I have fished most of the reservoirs mentioned in this article. They are fairly deep, clear and rocky. Mostly highland desert impoundments. I have personally seen a bass over 15 pounds weighed in at San Vicente reservoir. Very impressive and great story behind it. I was coming back to the ramp in my rental boat (Most of these lakes have rental boats and some lakes are rental only with electric motors) and a guy is waving at me to come over to him. He and his daughter were fishing from a designated "fishing pier". I head over to see what he wants and he ask for a ride over to the boathouse so he can weigh in a bass that he and his daughter had caught. (It would have been a pretty good walk and he was worried that the fish may die). I say sure, get in and he proceeds to pull this monster bass up out of the water that was on a little pink stringer that had two small trout on it also. I'm speechless at this point and now I see why he wants a ride. We start heading over and I ask him how he caught it. He says his daughter was reeling in one of the trout and he noticed the big bass following it and he watched go back down to the bottom and was sitting on a bed in about 15' of water under the pier. His daughter tired of fishing for the day and wanted to go and handed dad the fishing rod (A Strawberry shortcake type of deal...really!) He dropped the bait (Here it comes.... a pink Power bait pellet!!) down to the bass and to his disbelieve that bass inhaled it!! He said it fought like a wet dish towel and came right to the surface where he landed it no problem! We took it over and they weighed the fish, took some pics and released it. The fish was so fat it's eyes looked like they were going to explode out of its head.


----------



## Tim67 (Mar 21, 2013)

cincinnati said:


> Whenever there is money to be won, someone will try to cheat.

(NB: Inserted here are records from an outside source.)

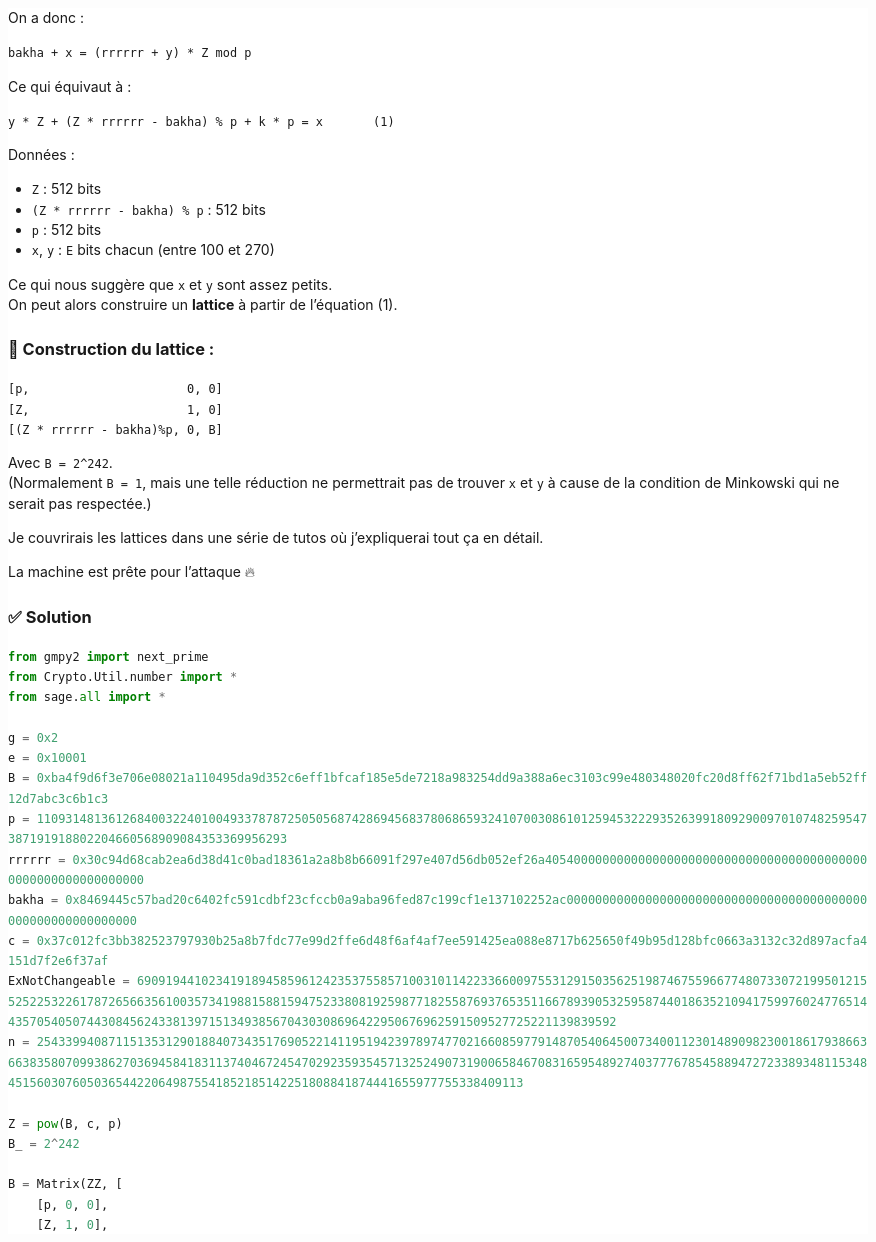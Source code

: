 On a donc :
```
bakha + x = (rrrrrr + y) * Z mod p
```
Ce qui équivaut à :
```
y * Z + (Z * rrrrrr - bakha) % p + k * p = x       (1)
```
Données :

- `Z` : 512 bits  
- `(Z * rrrrrr - bakha) % p` : 512 bits  
- `p` : 512 bits  
- `x`, `y` : `E` bits chacun (entre 100 et 270)

Ce qui nous suggère que `x` et `y` sont assez petits.  
On peut alors construire un **lattice** à partir de l’équation (1).

### 🧱 Construction du lattice :

```text
[p,                      0, 0]
[Z,                      1, 0]
[(Z * rrrrrr - bakha)%p, 0, B]
```

Avec `B = 2^242`.  
(Normalement `B = 1`, mais une telle réduction ne permettrait pas de trouver `x` et `y` à cause de la condition de Minkowski qui ne serait pas respectée.)

Je couvrirais les lattices dans une série de tutos où j’expliquerai tout ça en détail.

La machine est prête pour l’attaque 🔥

### ✅ Solution

```python
from gmpy2 import next_prime
from Crypto.Util.number import *
from sage.all import *

g = 0x2
e = 0x10001
B = 0xba4f9d6f3e706e08021a110495da9d352c6eff1bfcaf185e5de7218a983254dd9a388a6ec3103c99e480348020fc20d8ff62f71bd1a5eb52ff12d7abc3c6b1c3
p = 11093148136126840032240100493378787250505687428694568378068659324107003086101259453222935263991809290097010748259547387191918802204660568909084353369956293
rrrrrr = 0x30c94d68cab2ea6d38d41c0bad18361a2a8b8b66091f297e407d56db052ef26a4054000000000000000000000000000000000000000000000000000000000000
bakha = 0x8469445c57bad20c6402fc591cdbf23cfccb0a9aba96fed87c199cf1e137102252ac000000000000000000000000000000000000000000000000000000000000
c = 0x37c012fc3bb382523797930b25a8b7fdc77e99d2ffe6d48f6af4af7ee591425ea088e8717b625650f49b95d128bfc0663a3132c32d897acfa4151d7f2e6f37af
ExNotChangeable = 6909194410234191894585961242353755857100310114223366009755312915035625198746755966774807330721995012155252253226178726566356100357341988158815947523380819259877182558769376535116678939053259587440186352109417599760247765144357054050744308456243381397151349385670430308696422950676962591509527725221139839592
n = 25433994087115135312901884073435176905221411951942397897477021660859779148705406450073400112301489098230018617938663663835807099386270369458418311374046724547029235935457132524907319006584670831659548927403777678545889472723389348115348451560307605036544220649875541852185142251808841874441655977755338409113

Z = pow(B, c, p)
B_ = 2^242

B = Matrix(ZZ, [
    [p, 0, 0],
    [Z, 1, 0],
```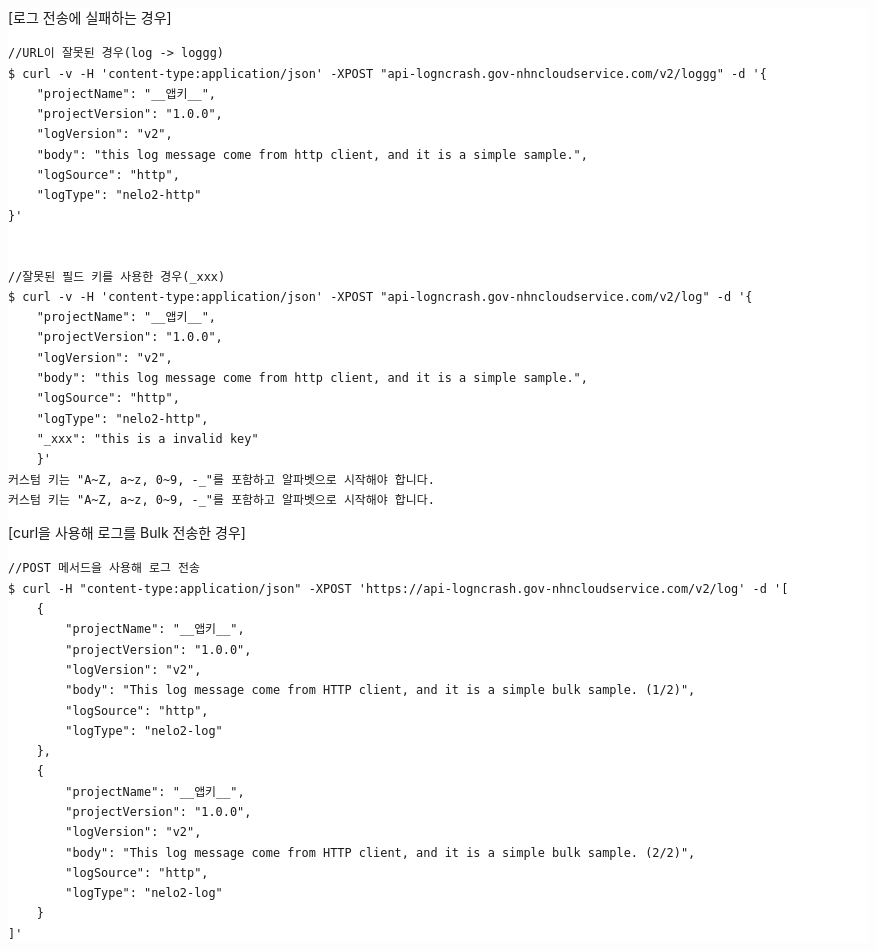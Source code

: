[로그 전송에 실패하는 경우]

```
//URL이 잘못된 경우(log -> loggg)
$ curl -v -H 'content-type:application/json' -XPOST "api-logncrash.gov-nhncloudservice.com/v2/loggg" -d '{
	"projectName": "__앱키__",
	"projectVersion": "1.0.0",
	"logVersion": "v2",
	"body": "this log message come from http client, and it is a simple sample.",
	"logSource": "http",
	"logType": "nelo2-http"
}'


//잘못된 필드 키를 사용한 경우(_xxx)
$ curl -v -H 'content-type:application/json' -XPOST "api-logncrash.gov-nhncloudservice.com/v2/log" -d '{
	"projectName": "__앱키__",
	"projectVersion": "1.0.0",
	"logVersion": "v2",
	"body": "this log message come from http client, and it is a simple sample.",
	"logSource": "http",
	"logType": "nelo2-http",
	"_xxx": "this is a invalid key"
	}'
커스텀 키는 "A~Z, a~z, 0~9, -_"를 포함하고 알파벳으로 시작해야 합니다.
커스텀 키는 "A~Z, a~z, 0~9, -_"를 포함하고 알파벳으로 시작해야 합니다.
```

[curl을 사용해  로그를 Bulk 전송한 경우]

```
//POST 메서드을 사용해 로그 전송
$ curl -H "content-type:application/json" -XPOST 'https://api-logncrash.gov-nhncloudservice.com/v2/log' -d '[
    {
        "projectName": "__앱키__",
        "projectVersion": "1.0.0",
        "logVersion": "v2",
        "body": "This log message come from HTTP client, and it is a simple bulk sample. (1/2)",
        "logSource": "http",
        "logType": "nelo2-log"
    },
    {
        "projectName": "__앱키__",
        "projectVersion": "1.0.0",
        "logVersion": "v2",
        "body": "This log message come from HTTP client, and it is a simple bulk sample. (2/2)",
        "logSource": "http",
        "logType": "nelo2-log"
    }
]'
```
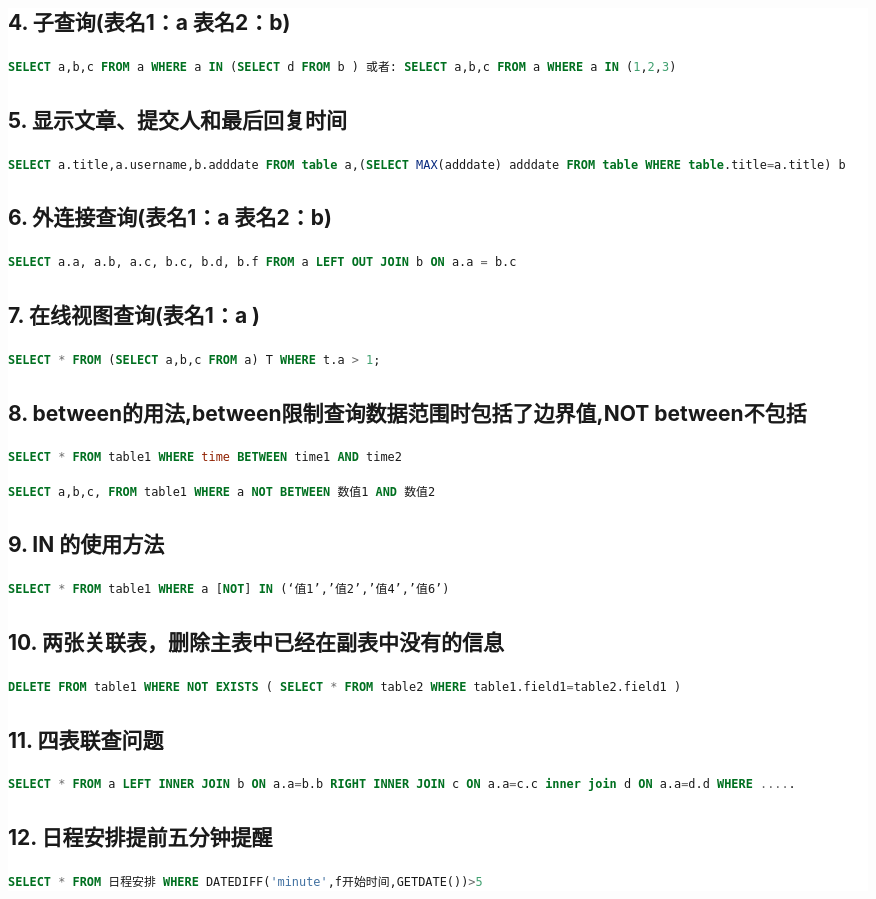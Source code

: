 ## 4. 子查询(表名1：a 表名2：b)
```sql
SELECT a,b,c FROM a WHERE a IN (SELECT d FROM b ) 或者: SELECT a,b,c FROM a WHERE a IN (1,2,3)
```

## 5. 显示文章、提交人和最后回复时间
```sql
SELECT a.title,a.username,b.adddate FROM table a,(SELECT MAX(adddate) adddate FROM table WHERE table.title=a.title) b
```

## 6. 外连接查询(表名1：a 表名2：b)
```sql
SELECT a.a, a.b, a.c, b.c, b.d, b.f FROM a LEFT OUT JOIN b ON a.a = b.c
```

## 7. 在线视图查询(表名1：a )
```sql
SELECT * FROM (SELECT a,b,c FROM a) T WHERE t.a > 1;
```

## 8. between的用法,between限制查询数据范围时包括了边界值,NOT between不包括
```sql
SELECT * FROM table1 WHERE time BETWEEN time1 AND time2
```
```sql
SELECT a,b,c, FROM table1 WHERE a NOT BETWEEN 数值1 AND 数值2
```

## 9. IN 的使用方法
```sql
SELECT * FROM table1 WHERE a [NOT] IN (‘值1’,’值2’,’值4’,’值6’)
```

## 10. 两张关联表，删除主表中已经在副表中没有的信息 
```sql
DELETE FROM table1 WHERE NOT EXISTS ( SELECT * FROM table2 WHERE table1.field1=table2.field1 )
```

## 11. 四表联查问题
```sql
SELECT * FROM a LEFT INNER JOIN b ON a.a=b.b RIGHT INNER JOIN c ON a.a=c.c inner join d ON a.a=d.d WHERE .....
```

## 12. 日程安排提前五分钟提醒 
```sql
SELECT * FROM 日程安排 WHERE DATEDIFF('minute',f开始时间,GETDATE())>5
```
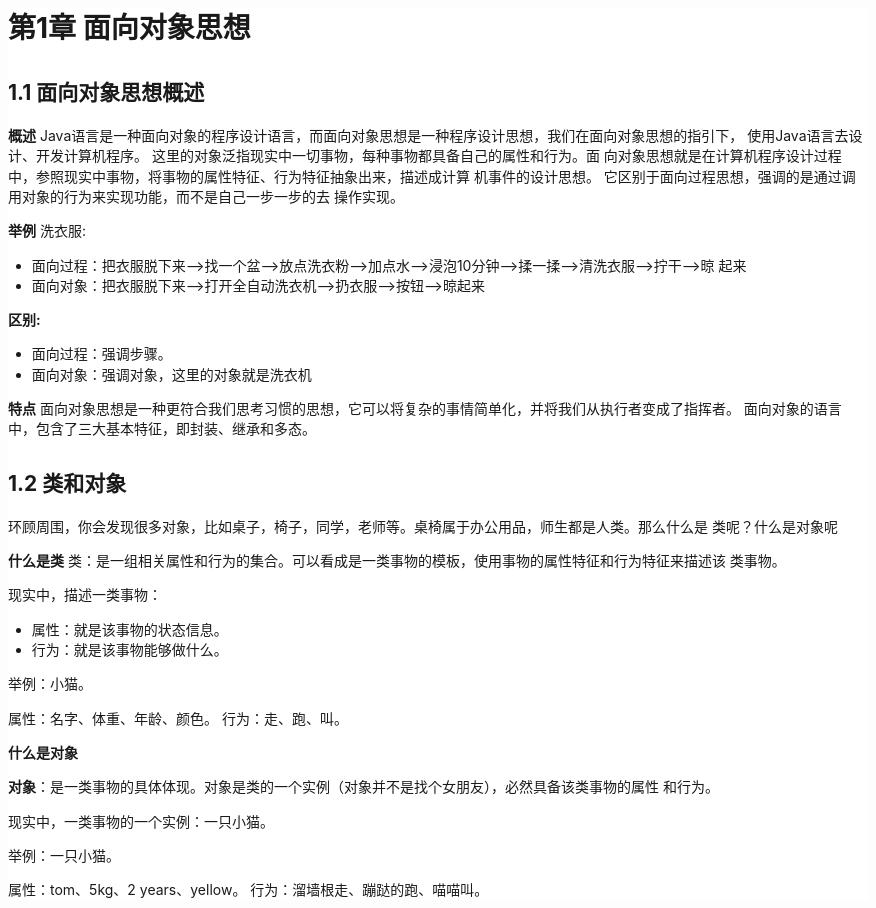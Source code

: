

# 第1章 面向对象思想 

## 1.1 面向对象思想概述 

**概述** 
Java语言是一种面向对象的程序设计语言，而面向对象思想是一种程序设计思想，我们在面向对象思想的指引下， 使用Java语言去设计、开发计算机程序。 这里的对象泛指现实中一切事物，每种事物都具备自己的属性和行为。面 向对象思想就是在计算机程序设计过程中，参照现实中事物，将事物的属性特征、行为特征抽象出来，描述成计算 机事件的设计思想。 它区别于面向过程思想，强调的是通过调用对象的行为来实现功能，而不是自己一步一步的去 操作实现。



**举例** 
洗衣服: 

- 面向过程：把衣服脱下来-->找一个盆-->放点洗衣粉-->加点水-->浸泡10分钟-->揉一揉-->清洗衣服-->拧干-->晾 起来 
- 面向对象：把衣服脱下来-->打开全自动洗衣机-->扔衣服-->按钮-->晾起来



**区别:**

- 面向过程：强调步骤。
- 面向对象：强调对象，这里的对象就是洗衣机



**特点** 
面向对象思想是一种更符合我们思考习惯的思想，它可以将复杂的事情简单化，并将我们从执行者变成了指挥者。 面向对象的语言中，包含了三大基本特征，即封装、继承和多态。 



## 1.2 类和对象 

环顾周围，你会发现很多对象，比如桌子，椅子，同学，老师等。桌椅属于办公用品，师生都是人类。那么什么是 类呢？什么是对象呢

**什么是类** 
类：是一组相关属性和行为的集合。可以看成是一类事物的模板，使用事物的属性特征和行为特征来描述该 类事物。

现实中，描述一类事物：

- 属性：就是该事物的状态信息。 
- 行为：就是该事物能够做什么。



举例：小猫。

 属性：名字、体重、年龄、颜色。   行为：走、跑、叫。

 

**什么是对象** 

**对象**：是一类事物的具体体现。对象是类的一个实例（对象并不是找个女朋友），必然具备该类事物的属性 和行为。

现实中，一类事物的一个实例：一只小猫。

举例：一只小猫。

 属性：tom、5kg、2 years、yellow。   行为：溜墙根走、蹦跶的跑、喵喵叫。 
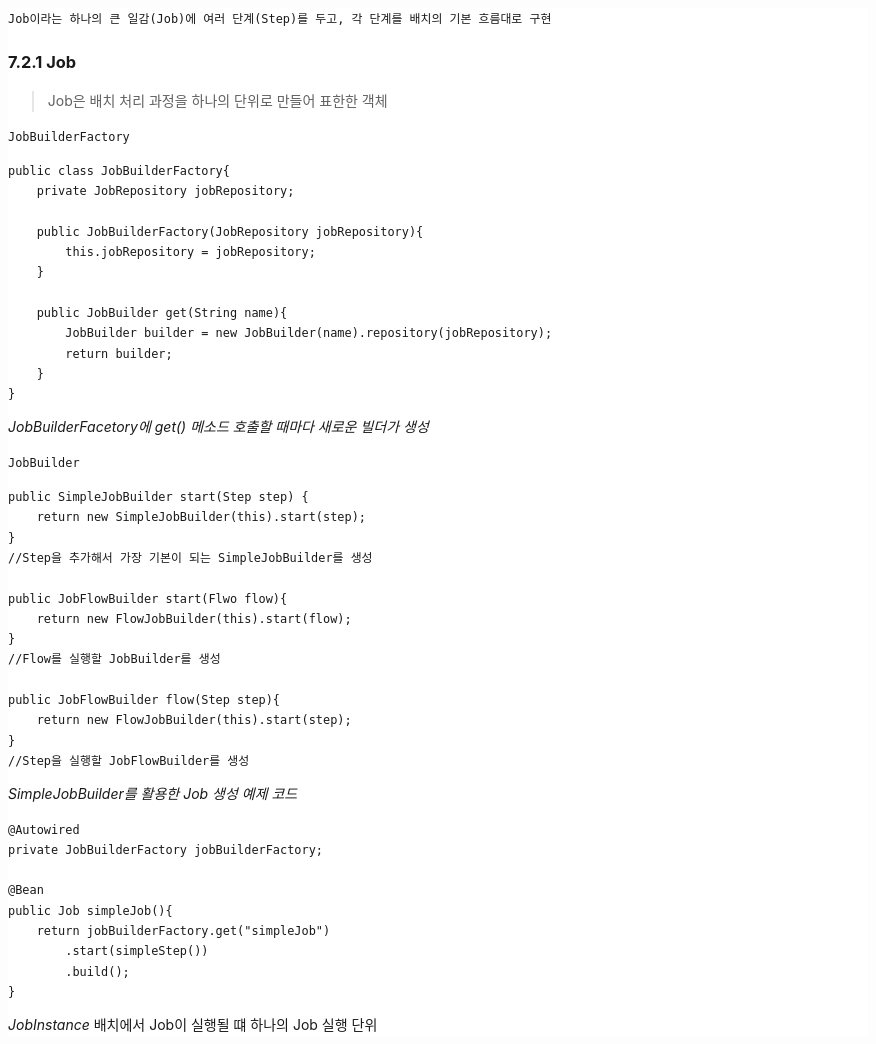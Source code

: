 `Job이라는 하나의 큰 일감(Job)에 여러 단계(Step)를 두고, 각 단계를 배치의 기본 흐름대로 구현`

### 7.2.1 Job

> Job은 배치 처리 과정을 하나의 단위로 만들어 표한한 객체

`JobBuilderFactory`
```
public class JobBuilderFactory{
    private JobRepository jobRepository;

    public JobBuilderFactory(JobRepository jobRepository){
        this.jobRepository = jobRepository;
    }

    public JobBuilder get(String name){
        JobBuilder builder = new JobBuilder(name).repository(jobRepository);
        return builder;
    }
}
```

*JobBuilderFacetory에 get() 메소드 호출할 때마다 새로운 빌더가 생성*

`JobBuilder`


```
public SimpleJobBuilder start(Step step) { 
    return new SimpleJobBuilder(this).start(step);
}
//Step을 추가해서 가장 기본이 되는 SimpleJobBuilder를 생성

public JobFlowBuilder start(Flwo flow){
    return new FlowJobBuilder(this).start(flow);
}
//Flow를 실행할 JobBuilder를 생성

public JobFlowBuilder flow(Step step){
    return new FlowJobBuilder(this).start(step);
}
//Step을 실행할 JobFlowBuilder를 생성
```

_SimpleJobBuilder를 활용한 Job 생성 예제 코드_
```
@Autowired
private JobBuilderFactory jobBuilderFactory;

@Bean
public Job simpleJob(){
    return jobBuilderFactory.get("simpleJob")
        .start(simpleStep())
        .build();
}
```
_JobInstance_
배치에서 Job이 실행될 떄 하나의 Job 실행 단위
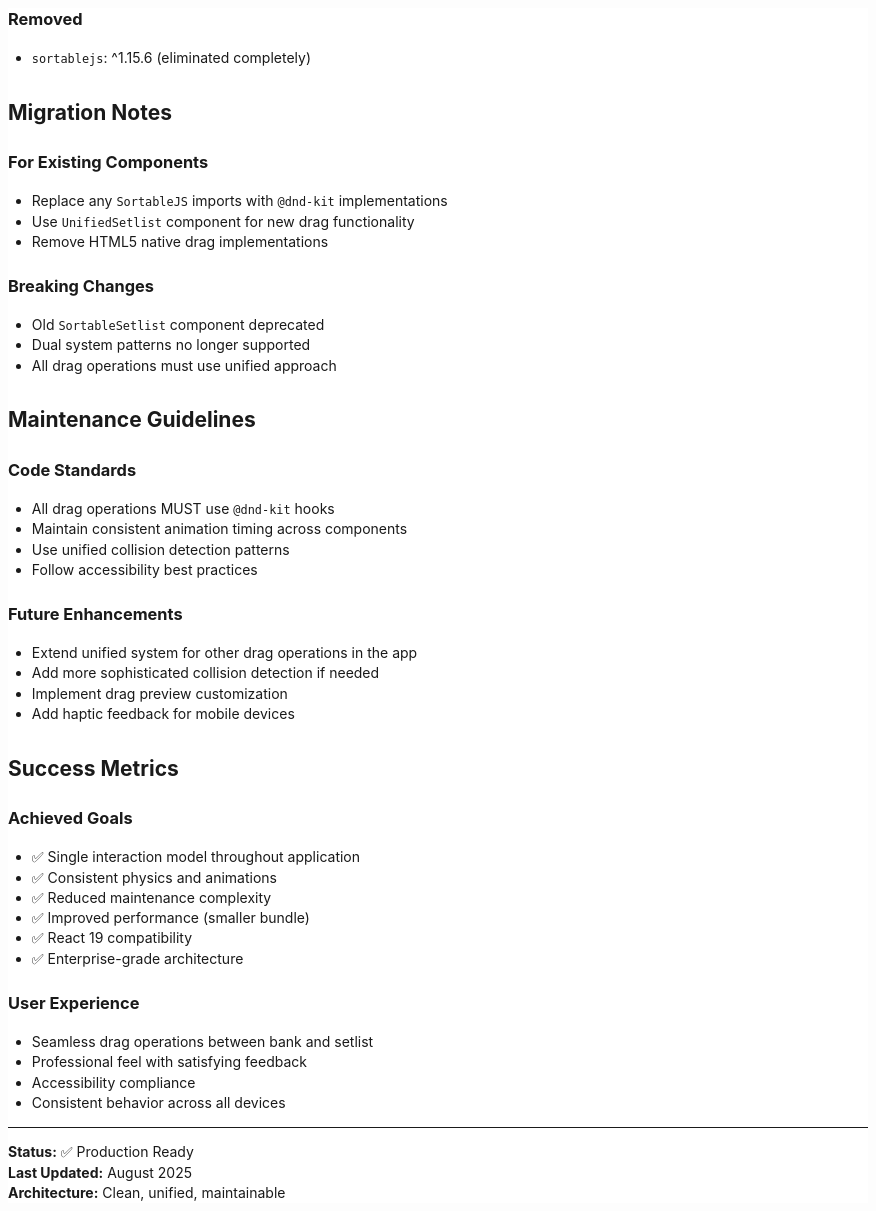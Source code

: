 ### Removed
- `sortablejs`: ^1.15.6 (eliminated completely)

## Migration Notes

### For Existing Components
- Replace any `SortableJS` imports with `@dnd-kit` implementations
- Use `UnifiedSetlist` component for new drag functionality
- Remove HTML5 native drag implementations

### Breaking Changes
- Old `SortableSetlist` component deprecated
- Dual system patterns no longer supported
- All drag operations must use unified approach

## Maintenance Guidelines

### Code Standards
- All drag operations MUST use `@dnd-kit` hooks
- Maintain consistent animation timing across components
- Use unified collision detection patterns
- Follow accessibility best practices

### Future Enhancements
- Extend unified system for other drag operations in the app
- Add more sophisticated collision detection if needed
- Implement drag preview customization
- Add haptic feedback for mobile devices

## Success Metrics

### Achieved Goals
- ✅ Single interaction model throughout application
- ✅ Consistent physics and animations
- ✅ Reduced maintenance complexity
- ✅ Improved performance (smaller bundle)
- ✅ React 19 compatibility
- ✅ Enterprise-grade architecture

### User Experience
- Seamless drag operations between bank and setlist
- Professional feel with satisfying feedback
- Accessibility compliance
- Consistent behavior across all devices

---

**Status:** ✅ Production Ready  
**Last Updated:** August 2025  
**Architecture:** Clean, unified, maintainable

Cinci Ya hit nail on the head brother. It is a pretty sad state we are in when someone will do about anything to win. Speaking for myself and a few good friends, but how can anyone not have enough self respect that if you don't win fair. Then you didn't win!!


----------



## MuskyFan (Sep 21, 2016)

What I don’t get is how long it took to catch him. Back in the ‘80s when I was fishing BASS, Redman, MBA, etc tournaments in FL all boats were checked prior launching. Most would not let you fish alone. Why was he still able to get away with his style of bs well into the 2000’s?


----------



## cincinnati (May 24, 2004)

Tim67 said:


> Cinci Ya hit nail on the head brother. It is a pretty sad state we are in when someone will do about anything to win. Speaking for myself and a few good friends, but how can anyone not have enough self respect that if you don't win fair. Then you didn't win!!


Some years back, there was an annual fall musky tournament, in Eagle River, WI, that awarded a pick-up & boat to BOTH members of the winning team. One year, walleye fishermen discovered a musky anchored to a concrete block, the week before the tournament.


----------



## loweman165 (May 15, 2015)

^^ seem to remember bass in a basket of some sort found at Portage prior to a tournament about 8 years ago. This stuff is nothing new.


----------



## bountyhunter (Apr 28, 2004)

this even happens on our local lakes fish found in a wire box at mosquito years back.


----------



## fastwater (Apr 1, 2014)

Many years ago I fished a small, local, open invitation tournament held at Dillion Dam. It was put on by a small club located down that way. If I remember correctly, top prize money was only about $150. They had one tournament 'spotter' boat that caught a boat back in the section of Dillon you get to by going under the railroad tracks with another boat up to its side transferring bass into boat that was in the tournament. This was about 45mins before weigh in. By the time everyone got back to the dock, here this, now disqualified boat comes and the two guys in that boat took some very humiliating tongue lashings. 
All for the chance of winning a measly $150.
Had I been them, I would have at least waited until all tournament boats had left before coming in.


----------



## bulafisherman (Apr 11, 2004)

MuskyFan said:


> What I don’t get is how long it took to catch him. Back in the ‘80s when I was fishing BASS, Redman, MBA, etc tournaments in FL all boats were checked prior launching. Most would not let you fish alone. Why was he still able to get away with his style of bs well into the 2000’s?[/QUOTE. My thoughts to, he should have been banned from the get go. If I read the article right everyone knew what he was doing yet let him get away with it.


----------



## JamesF (May 20, 2016)

There are people like this every where. I'm just tired of hearing about this. There are better things to discuss than this. Unless this is recently breaking news, I'm not going to pay any attention to it. I believe he's loving all the attention! Now I want to catch some walleye.


----------



## Wow (May 17, 2010)

JamesF said:


> There are people like this every where. I'm just tired of hearing about this. There are better things to discuss than this. Unless this is recently breaking news, I'm not going to pay any attention to it. I believe he's loving all the attention! Now I want to catch some walleye.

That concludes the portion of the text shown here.